3. Anatomy Of Motion Processing
Image contrasts are captured at high resolution in the retina and sent back, via a relay in the lateral geniculate nucleus, to the primary visual cortex (V1). In primates, V1 neurons are the ﬁrst in the visual hierarchy to show directionality: a heightened response to objects moving in a particular direction. These neurons are mainly packed into layer 4B, which makes a direct projection to the next cortical stage, the middle temporal area (MT). MT is now understood to be a specialized motion-processing area. Ascending projections out of layer 4 are atypical, usually coming instead from layers 2/3 and 6, and this suggests the importance of a fast, specialized motion pathway. MT itself projects to the medial superior temporal area (MST), another motion processing area whose function will be discussed in Sect. 6.
The motion pathway described above represents only the core of what has so far been discovered. Other areas, such as V2, V3, and VIP, clearly have roles in motion processing, but they are less understood. The goal of the present review is explain basic principles of motion perception; thus, it will suﬃce to concentrate on the basic pathway described.
4. Theory Of Motion Detection
Reichardt proposed a model of motion detection that supposes a pair of spatially oﬀset contrast detectors as the input (Reichardt 1961). When these are activated, they send their outputs to a multiplier, but not at the same speed. One of the connections to the multiplier is presumed to have some kind of delay. Therefore, if this slow line is triggered ﬁrst, and the quicker line is triggered second, the two signals may arrive simultaneously at the multiplier, creating a very large, multiplicative response. There is no other way to get this strong response; one simply has to trigger the detectors with the appropriate timing. Therefore, the Reichardt model is a velocity detector. (Note: we use the term velocity in the vector sense here, indicating both direction and speed).

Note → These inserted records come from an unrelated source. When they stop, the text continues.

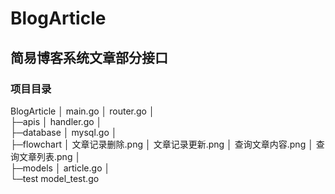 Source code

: # BlogArticle

## 简易博客系统文章部分接口

### 项目目录

BlogArticle
  │  main.go
  │  router.go
  │  
  ├─apis
  │      handler.go
  │      
  ├─database
  │      mysql.go
  │      
  ├─flowchart
  │      文章记录删除.png
  │      文章记录更新.png
  │      查询文章内容.png
  │      查询文章列表.png
  │      
  ├─models
  │      article.go
  │      
  └─test
          model_test.go
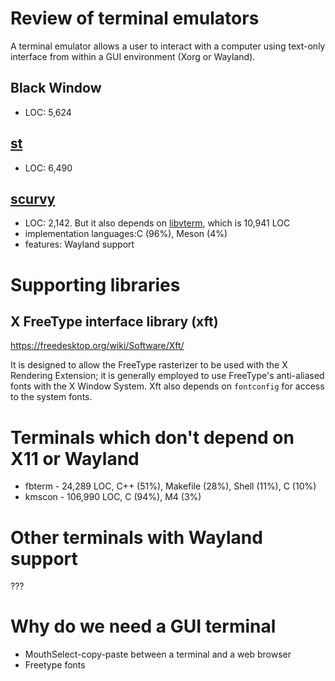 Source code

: # Review of terminal emulators

A terminal emulator allows a user to interact with a computer using text-only interface from within a GUI environment (Xorg or Wayland).

## Black Window

- LOC: 5,624

## [st](http://st.suckless.org/)

- LOC: 6,490

## [scurvy](https://git.sr.ht/~sircmpwn/scurvy/)

- LOC: 2,142. But it also depends on [libvterm](http://www.leonerd.org.uk/code/libvterm/), which is 10,941 LOC
- implementation languages:C (96%), Meson (4%)
- features: Wayland support

# Supporting libraries

## X FreeType interface library (xft)

https://freedesktop.org/wiki/Software/Xft/

It is designed to allow the FreeType rasterizer to be used with the X Rendering Extension; it is generally employed to use FreeType's anti-aliased fonts with the X Window System. Xft also depends on `fontconfig` for access to the system fonts.

# Terminals which don't depend on X11 or Wayland

- fbterm - 24,289 LOC, C++ (51%), Makefile (28%), Shell (11%), C (10%)
- kmscon - 106,990 LOC, C (94%), M4 (3%)

# Other terminals with Wayland support

???

# Why do we need a GUI terminal

- MouthSelect-copy-paste between a terminal and a web browser
- Freetype fonts
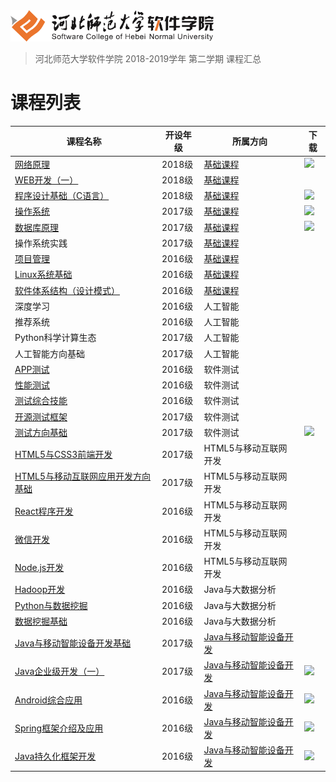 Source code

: <img src="./image/logo.png" height="50" />

> 河北师范大学软件学院 2018-2019学年 第二学期 课程汇总

# 课程列表

|课程名称|开设年级|所属方向|下载|
|-------|-------|-------|-------|
|[网络原理](https://github.com/edu2act/course-NetWork/tree/2018-2019-2st) | 2018级 | [基础课程](./courses/基础课程) |[![](https://img.shields.io/badge/term-2018--2019--1st-9cf.svg)](https://github.com/edu2act/course-NetWork/releases/tag/2018-2019-2st) |
|[WEB开发（一）](https://github.com/edu2act/course-web1/) | 2018级 | [基础课程](./courses/基础课程) | |
|[程序设计基础（C语言）](https://github.com/edu2act/course-C/tree/2018-2019-2st) | 2018级 | [基础课程](./courses/基础课程) |[![](https://img.shields.io/badge/term-2018--2019--1st-9cf.svg)](https://github.com/edu2act/course-C/releases/tag/2018-2019-2st) |
|[操作系统](https://github.com/edu2act/course-OS/tree/2018-2019-2st) | 2017级 | [基础课程](./courses/基础课程) |[![](https://img.shields.io/badge/term-2018--2019--1st-9cf.svg)](https://github.com/edu2act/course-OS/releases/tag/2018-2019-2st) |
|[数据库原理](https://github.com/edu2act/course-DataBase/tree/2018-2019-2st) | 2017级 | [基础课程](./courses/基础课程) |[![](https://img.shields.io/badge/term-2018--2019--1st-9cf.svg)](https://github.com/edu2act/course-DataBase/releases/tag/2018-2019-2st) |
|操作系统实践 | 2017级 | [基础课程](./courses/基础课程) | |
|[项目管理](https://github.com/edu2act/course-IT-Project-Management/) | 2016级 | [基础课程](./courses/基础课程) | |
|[Linux系统基础](https://github.com/edu2act/course-linux-system/) | 2016级 | [基础课程](./courses/基础课程) | |
|[软件体系结构（设计模式）](https://github.com/edu2act/course-Software-architecture/) | 2016级 | [基础课程](./courses/基础课程) | |
|深度学习 | 2016级 | 人工智能 | |
|推荐系统 | 2016级 | 人工智能 | |
|Python科学计算生态 |2017级 |人工智能 | |
|人工智能方向基础 | 2017级 | 人工智能 | |
|[APP测试](https://github.com/edu2act/course-APP-Testing) | 2016级 | 软件测试 | |
|[性能测试](https://github.com/edu2act/Course-Performance-Testing) | 2016级 | 软件测试 | |
|[测试综合技能](https://github.com/edu2act/course-testing-comprehensive-skill) | 2016级 | 软件测试 | |
|[开源测试框架](https://github.com/edu2act/open-source-web-testing-framework) | 2017级 | 软件测试 | |
|[测试方向基础](https://github.com/edu2act/course-JavaEE/tree/2018-2019-2st) | 2017级 | 软件测试 |[![](https://img.shields.io/badge/term-2018--2019--1st-9cf.svg)](https://github.com/edu2act/course-JavaEE/releases/tag/2018-2019-2st) |
|[HTML5与CSS3前端开发](https://github.com/edu2act/course-HTML5-and-mobile-internet-development-fondation) | 2017级 | HTML5与移动互联网开发 | |
|[HTML5与移动互联网应用开发方向基础](https://github.com/edu2act/course-javascript-advanced) | 2017级 | HTML5与移动互联网开发 | |
|[React程序开发](https://github.com/edu2act/course-react) | 2016级 | HTML5与移动互联网开发 | |
|[微信开发](https://github.com/edu2act/course-wechat-and-miniprogram) | 2016级 | HTML5与移动互联网开发 | |
|[Node.js开发](https://github.com/edu2act/course-nodejs) | 2016级 | HTML5与移动互联网开发 | |
|[Hadoop开发](https://github.com/edu2act/course-Hadoop/) | 2016级 | Java与大数据分析 | |
|[Python与数据挖掘](https://github.com/edu2act/course-Python/) | 2016级 | Java与大数据分析 | |
|[数据挖掘基础](https://github.com/edu2act/course-Fundamentals-of-data-mining/) | 2016级 | Java与大数据分析 | |
|[Java与移动智能设备开发基础](https://github.com/edu2act/course-android) | 2017级 | [Java与移动智能设备开发](./courses/Java与移动智能设备开发) | |
|[Java企业级开发（一）](https://github.com/edu2act/course-JavaEE/tree/2018-2019-2st) | 2017级 | [Java与移动智能设备开发](./courses/Java与移动智能设备开发) |[![](https://img.shields.io/badge/term-2018--2019--1st-9cf.svg)](https://github.com/edu2act/course-JavaEE/releases/tag/2018-2019-2st) |
|[Android综合应用](https://github.com/edu2act/course-Android-Integrated-Application/tree/2018-2019-2st) | 2016级 | [Java与移动智能设备开发](./courses/Java与移动智能设备开发) |[![](https://img.shields.io/badge/term-2018--2019--1st-9cf.svg)](https://github.com/edu2act/course-Android-Integrated-Application/releases/tag/2018-2019-2st) |
|[Spring框架介绍及应用](https://github.com/edu2act/course-spring/tree/2018-2019-2st) | 2016级 | [Java与移动智能设备开发](./courses/Java与移动智能设备开发) |[![](https://img.shields.io/badge/term-2018--2019--1st-9cf.svg)](https://github.com/edu2act/course-spring/releases/tag/2018-2019-2st) |
|[Java持久化框架开发](https://github.com/edu2act/course-hibernate/tree/2018-2019-2st) | 2016级 | [Java与移动智能设备开发](./courses/Java与移动智能设备开发) |[![](https://img.shields.io/badge/term-2018--2019--1st-9cf.svg)](https://github.com/edu2act/course-hibernate/releases/tag/2018-2019-2st) |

Later theoretical work by several groups led to a diﬀerent conceptualization, which we will call the spatiotemporal energy model (Adelson and Bergen 1985). It is based on the idea of a linear space-time ﬁlter. In the same way that a neuron’s spatial receptive ﬁeld can be thought of as a weighting function (a region of varying sensitivity) over space, we can deﬁne a space-time ﬁeld as a weighting function over space and time. Referring to Fig. 1, the neuron that owns this space-time receptive ﬁeld will be excited when the white parts of the ﬁeld are contacted and suppressed when the dark parts are contacted. If we place a bar, representing stimulus contrast, with the appropriate angle, it can be made to cover the white parts only; i.e., it is a purely excitatory stimulus (Fig. 1A). Now consider that any oblique orientation in space-time represents motion: a ﬁnite change in position over a ﬁnite change in time. Thus, the obliquely oriented lobes of the space-time receptive ﬁelds can be thought of as velocity detectors.
It is now generally believed that in primates, a subset of V1 neurons act as velocity detectors. Various experiments have demonstrated some degree of linearity in these detectors (Reid et al. 1987), which argues against the strict Reichardt model since its directional output occurs at a nonlinear (multiplicative) stage. But the Reichardt model and the spatiotemporal energy model are not really so diﬀerent; in fact with minor modiﬁcations to the Reichardt model, the models produce equivalent output (Adelson and Bergen 1985, van Santen and Sperling 1985). The diﬀerences are in the order of computational steps.
Note that even the spatiotemporal energy model is only linear in its earliest stages; at some point a nonlinearity must occur. A sine-wave grating moving in the optimal (preferred) direction across a linear space-time ﬁlter generates large outputs (Fig. 1B), but these oscillate around zero as the positive and negative phases of the wave move through the ﬁlter. The total output—the integrated area—is zero. Some kind of nonlinear operation is needed to prevent this; squaring, for example, works well (thus the ‘energy’ nomenclature). Physiologically, the nonlinearity is probably a combination of response rectiﬁcation, threshold and saturation, gain normalization, and perhaps other factors.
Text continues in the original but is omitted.